(Stored data entries)

▬▬▬▬▬▬

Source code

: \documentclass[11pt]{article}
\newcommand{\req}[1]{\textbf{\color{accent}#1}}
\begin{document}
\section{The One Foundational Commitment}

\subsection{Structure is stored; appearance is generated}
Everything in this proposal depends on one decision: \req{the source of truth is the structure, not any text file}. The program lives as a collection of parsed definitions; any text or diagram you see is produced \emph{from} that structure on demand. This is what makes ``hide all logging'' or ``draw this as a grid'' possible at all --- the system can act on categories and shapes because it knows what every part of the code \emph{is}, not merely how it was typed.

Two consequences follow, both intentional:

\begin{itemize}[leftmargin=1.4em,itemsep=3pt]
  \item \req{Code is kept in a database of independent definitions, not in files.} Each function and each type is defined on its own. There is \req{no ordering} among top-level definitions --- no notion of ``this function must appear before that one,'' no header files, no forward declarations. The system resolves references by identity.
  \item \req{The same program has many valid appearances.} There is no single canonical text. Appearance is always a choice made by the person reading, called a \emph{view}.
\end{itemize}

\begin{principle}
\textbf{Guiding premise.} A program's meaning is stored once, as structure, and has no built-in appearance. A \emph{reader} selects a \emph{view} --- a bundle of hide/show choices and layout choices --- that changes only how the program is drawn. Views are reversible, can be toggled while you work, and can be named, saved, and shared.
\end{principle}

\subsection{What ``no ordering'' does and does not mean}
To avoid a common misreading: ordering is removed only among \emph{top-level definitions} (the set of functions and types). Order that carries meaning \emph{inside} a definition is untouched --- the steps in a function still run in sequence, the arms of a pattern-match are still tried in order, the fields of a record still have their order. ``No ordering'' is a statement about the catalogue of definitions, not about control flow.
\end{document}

▬▬▬▬▬▬

▶ [Exercise requirements] Quote in full each line from the top of the records above through the line with "is stored; appearance"; stop after that line.

▶ [Solution to this problem]
Source code

: \documentclass[11pt]{article}
\newcommand{\req}[1]{\textbf{\color{accent}#1}}
\begin{document}
\section{The One Foundational Commitment}

\subsection{Structure is stored; appearance is generated}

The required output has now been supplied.